The fish in Roosevelt Lake are doing better this week than they were last week. This is because the AZGFD along with great support from volunteer groups assembled and deployed habitat structures into Roosevelt Lake. The habitat are part of a two-step solution recommended by the AZGFD to improve the fishing conditions on the lake. Representatives from the Mogollon Sporting Association, Gila County Roundtable and several bass clubs from Rim Country and the Valley showed up in big numbers to support this effort.
The Roosevelt Lake water level is 59% full and continuing to fall about 1% every other week. With the monsoon storms ending, the lake dropped a total of 3.9 feet during the month of September. The Salt River recently reported to be flowing at 50% of the normal rate for this time of year while the Tonto Creek has stopped flowing. The water temperature continues to drop as the overnight low ambient temperatures fall. On most days the water temperature in the lake is in the low 70s in the morning, increasing to the mid 70s in the afternoon.
The bass sense the cooler temperatures and are feeding heavily in preparation for the colder winter months ahead. Many types of reaction baits are working extremely well right now. Most anglers are fishing in less than 20-foot depths using jerk-baits, buzz-baits and small crank-baits. A Zoom Super Fluke in a pearl color and a Reaction Innovation 5? paddle tail swim bait also in a pearl color are successful baits during the fall. Experienced anglers know to watch their graphs for changes in the bottom structure of the lake. Drop-offs, ledges, rocky areas in the middle of a sandy area are examples of structure changes and bass tend to congregate in these areas of a lake. Also cover which consists of logs, stumps, stick-ups, docks, bridge piers, etc. will attract both shad and bass.

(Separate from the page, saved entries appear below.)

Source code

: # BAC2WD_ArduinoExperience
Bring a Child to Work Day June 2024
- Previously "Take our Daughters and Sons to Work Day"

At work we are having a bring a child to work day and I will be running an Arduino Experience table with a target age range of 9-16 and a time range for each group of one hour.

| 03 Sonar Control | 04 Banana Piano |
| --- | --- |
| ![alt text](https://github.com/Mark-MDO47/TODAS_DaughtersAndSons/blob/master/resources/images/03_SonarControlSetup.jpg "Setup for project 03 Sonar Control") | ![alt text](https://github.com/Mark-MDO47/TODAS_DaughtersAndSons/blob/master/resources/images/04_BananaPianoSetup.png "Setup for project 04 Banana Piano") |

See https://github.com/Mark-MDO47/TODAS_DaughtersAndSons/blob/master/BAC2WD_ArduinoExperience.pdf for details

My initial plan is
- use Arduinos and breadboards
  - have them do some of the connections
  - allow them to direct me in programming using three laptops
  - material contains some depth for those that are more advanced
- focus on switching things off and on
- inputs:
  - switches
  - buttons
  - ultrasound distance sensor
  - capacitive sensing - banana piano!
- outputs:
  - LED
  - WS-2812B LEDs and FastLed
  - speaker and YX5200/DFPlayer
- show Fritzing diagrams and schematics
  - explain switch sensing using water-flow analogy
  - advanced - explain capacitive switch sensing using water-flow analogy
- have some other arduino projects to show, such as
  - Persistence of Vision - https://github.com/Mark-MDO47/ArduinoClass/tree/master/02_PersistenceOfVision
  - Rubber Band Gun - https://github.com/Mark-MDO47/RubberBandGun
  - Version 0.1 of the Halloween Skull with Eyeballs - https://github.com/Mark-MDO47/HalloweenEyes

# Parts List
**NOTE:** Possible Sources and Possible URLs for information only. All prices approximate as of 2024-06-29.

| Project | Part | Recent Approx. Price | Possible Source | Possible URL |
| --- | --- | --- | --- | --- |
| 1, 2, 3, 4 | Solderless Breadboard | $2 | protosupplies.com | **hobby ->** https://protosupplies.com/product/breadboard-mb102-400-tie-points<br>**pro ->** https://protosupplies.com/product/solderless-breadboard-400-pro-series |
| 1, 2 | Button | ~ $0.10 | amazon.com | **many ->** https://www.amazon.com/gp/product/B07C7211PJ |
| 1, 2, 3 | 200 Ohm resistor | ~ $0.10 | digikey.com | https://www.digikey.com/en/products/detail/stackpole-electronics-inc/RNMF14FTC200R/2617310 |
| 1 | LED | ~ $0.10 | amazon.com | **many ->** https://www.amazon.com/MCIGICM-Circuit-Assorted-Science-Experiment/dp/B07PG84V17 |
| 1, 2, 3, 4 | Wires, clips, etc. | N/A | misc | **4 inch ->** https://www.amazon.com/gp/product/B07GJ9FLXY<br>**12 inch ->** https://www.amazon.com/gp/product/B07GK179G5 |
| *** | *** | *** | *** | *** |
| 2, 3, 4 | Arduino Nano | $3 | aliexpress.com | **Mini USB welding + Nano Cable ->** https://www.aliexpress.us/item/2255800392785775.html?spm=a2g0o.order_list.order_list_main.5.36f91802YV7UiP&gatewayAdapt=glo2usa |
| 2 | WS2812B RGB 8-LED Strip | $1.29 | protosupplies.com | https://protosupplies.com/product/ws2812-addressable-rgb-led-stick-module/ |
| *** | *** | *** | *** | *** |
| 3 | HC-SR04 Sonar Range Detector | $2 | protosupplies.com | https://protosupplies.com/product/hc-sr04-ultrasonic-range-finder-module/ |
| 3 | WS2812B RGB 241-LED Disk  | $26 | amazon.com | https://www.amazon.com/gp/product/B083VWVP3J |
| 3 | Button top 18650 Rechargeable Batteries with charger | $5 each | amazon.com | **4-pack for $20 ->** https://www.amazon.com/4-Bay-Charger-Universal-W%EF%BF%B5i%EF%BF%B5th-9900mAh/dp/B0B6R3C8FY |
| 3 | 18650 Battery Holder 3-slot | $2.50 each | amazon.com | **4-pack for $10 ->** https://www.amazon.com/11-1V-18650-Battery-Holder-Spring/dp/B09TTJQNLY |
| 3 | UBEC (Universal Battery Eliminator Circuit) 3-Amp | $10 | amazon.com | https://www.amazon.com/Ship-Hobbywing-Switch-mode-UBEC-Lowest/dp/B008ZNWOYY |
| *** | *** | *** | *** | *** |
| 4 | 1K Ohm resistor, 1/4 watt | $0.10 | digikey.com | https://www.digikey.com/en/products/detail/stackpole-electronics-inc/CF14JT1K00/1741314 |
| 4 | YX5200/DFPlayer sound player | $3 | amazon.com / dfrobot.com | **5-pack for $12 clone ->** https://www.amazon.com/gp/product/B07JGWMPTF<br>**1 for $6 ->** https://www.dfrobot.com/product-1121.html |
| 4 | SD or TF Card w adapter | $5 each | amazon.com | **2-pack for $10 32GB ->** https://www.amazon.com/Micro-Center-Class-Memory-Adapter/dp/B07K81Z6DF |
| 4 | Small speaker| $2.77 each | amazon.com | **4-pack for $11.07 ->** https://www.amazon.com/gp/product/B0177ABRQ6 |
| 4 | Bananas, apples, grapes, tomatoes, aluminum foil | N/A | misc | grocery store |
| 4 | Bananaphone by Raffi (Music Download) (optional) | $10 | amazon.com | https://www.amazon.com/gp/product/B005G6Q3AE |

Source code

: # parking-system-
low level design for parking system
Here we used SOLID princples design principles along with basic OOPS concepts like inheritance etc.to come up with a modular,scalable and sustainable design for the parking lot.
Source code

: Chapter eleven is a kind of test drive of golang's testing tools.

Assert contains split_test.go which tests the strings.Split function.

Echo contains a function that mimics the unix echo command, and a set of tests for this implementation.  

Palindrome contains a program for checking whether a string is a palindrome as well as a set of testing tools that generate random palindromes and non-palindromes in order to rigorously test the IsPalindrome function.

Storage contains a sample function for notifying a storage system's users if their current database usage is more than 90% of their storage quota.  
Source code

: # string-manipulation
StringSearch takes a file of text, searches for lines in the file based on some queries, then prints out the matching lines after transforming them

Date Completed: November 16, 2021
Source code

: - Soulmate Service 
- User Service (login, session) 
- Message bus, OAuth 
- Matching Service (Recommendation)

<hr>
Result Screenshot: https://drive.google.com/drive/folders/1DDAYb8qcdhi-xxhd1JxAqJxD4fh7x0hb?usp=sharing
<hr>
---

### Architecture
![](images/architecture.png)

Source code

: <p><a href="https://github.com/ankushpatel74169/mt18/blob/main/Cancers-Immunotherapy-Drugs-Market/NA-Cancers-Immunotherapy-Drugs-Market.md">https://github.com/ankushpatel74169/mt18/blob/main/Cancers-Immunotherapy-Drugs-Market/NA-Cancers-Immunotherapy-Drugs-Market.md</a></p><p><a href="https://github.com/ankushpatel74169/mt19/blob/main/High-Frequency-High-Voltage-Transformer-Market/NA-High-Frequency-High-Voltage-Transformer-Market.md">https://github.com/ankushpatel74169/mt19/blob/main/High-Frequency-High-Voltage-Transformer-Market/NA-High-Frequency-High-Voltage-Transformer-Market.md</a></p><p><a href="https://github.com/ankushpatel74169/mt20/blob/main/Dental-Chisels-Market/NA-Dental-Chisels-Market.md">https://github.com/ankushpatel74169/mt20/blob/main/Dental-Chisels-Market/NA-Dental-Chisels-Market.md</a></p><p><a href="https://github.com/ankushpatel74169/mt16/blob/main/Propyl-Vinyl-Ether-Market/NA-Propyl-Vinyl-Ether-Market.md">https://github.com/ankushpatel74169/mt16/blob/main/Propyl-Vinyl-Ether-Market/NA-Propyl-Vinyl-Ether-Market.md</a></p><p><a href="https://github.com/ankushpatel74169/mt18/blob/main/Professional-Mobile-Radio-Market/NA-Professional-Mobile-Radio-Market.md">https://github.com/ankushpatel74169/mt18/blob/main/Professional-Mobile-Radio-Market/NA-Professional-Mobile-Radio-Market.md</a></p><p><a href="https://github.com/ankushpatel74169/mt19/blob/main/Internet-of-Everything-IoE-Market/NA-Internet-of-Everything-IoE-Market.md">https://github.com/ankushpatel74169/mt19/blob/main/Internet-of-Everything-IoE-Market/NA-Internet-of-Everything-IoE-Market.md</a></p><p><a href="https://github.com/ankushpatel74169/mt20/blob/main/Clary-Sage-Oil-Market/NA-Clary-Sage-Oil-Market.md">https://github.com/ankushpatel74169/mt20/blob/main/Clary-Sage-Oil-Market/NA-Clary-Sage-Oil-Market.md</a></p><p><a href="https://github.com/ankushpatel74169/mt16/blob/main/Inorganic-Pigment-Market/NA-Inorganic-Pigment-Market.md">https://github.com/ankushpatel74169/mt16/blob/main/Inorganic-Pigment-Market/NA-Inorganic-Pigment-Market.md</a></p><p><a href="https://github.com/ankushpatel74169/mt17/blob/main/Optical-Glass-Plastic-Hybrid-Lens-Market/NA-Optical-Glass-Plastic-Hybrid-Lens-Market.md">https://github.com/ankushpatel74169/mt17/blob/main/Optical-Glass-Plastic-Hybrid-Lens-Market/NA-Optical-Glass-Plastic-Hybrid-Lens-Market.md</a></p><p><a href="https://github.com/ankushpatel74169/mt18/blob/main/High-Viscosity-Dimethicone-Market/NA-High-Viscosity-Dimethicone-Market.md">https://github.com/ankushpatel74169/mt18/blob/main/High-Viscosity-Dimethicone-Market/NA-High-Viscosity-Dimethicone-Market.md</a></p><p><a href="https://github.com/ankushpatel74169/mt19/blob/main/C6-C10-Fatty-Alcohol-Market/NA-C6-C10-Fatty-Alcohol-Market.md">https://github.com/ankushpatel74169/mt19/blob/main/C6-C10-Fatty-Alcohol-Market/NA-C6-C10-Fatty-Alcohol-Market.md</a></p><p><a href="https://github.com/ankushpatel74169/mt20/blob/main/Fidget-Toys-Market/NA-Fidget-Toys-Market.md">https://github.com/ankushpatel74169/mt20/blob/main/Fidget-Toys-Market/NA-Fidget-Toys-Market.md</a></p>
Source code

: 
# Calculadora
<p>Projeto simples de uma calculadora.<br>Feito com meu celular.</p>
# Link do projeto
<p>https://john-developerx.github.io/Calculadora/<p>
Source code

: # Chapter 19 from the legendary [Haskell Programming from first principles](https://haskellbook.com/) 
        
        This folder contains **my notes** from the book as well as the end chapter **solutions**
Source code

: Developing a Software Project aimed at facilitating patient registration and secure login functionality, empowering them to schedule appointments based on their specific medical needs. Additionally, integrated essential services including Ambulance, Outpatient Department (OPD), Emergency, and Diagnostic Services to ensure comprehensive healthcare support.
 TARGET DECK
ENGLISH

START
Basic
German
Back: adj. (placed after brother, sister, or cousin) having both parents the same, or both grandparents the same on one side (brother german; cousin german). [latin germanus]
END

Crappie fishing reports are getting better albeit slowly. Anglers are reporting catching crappie but they are working for them. It is not uncommon to move several times during the day to find schooling crappie aggressive enough attack artificial baits. Crappie are being reported in about 20-foot depths and always in cover. Crappie fishing at San Carlos Lake continues to be excellent for catching high numbers of crappie.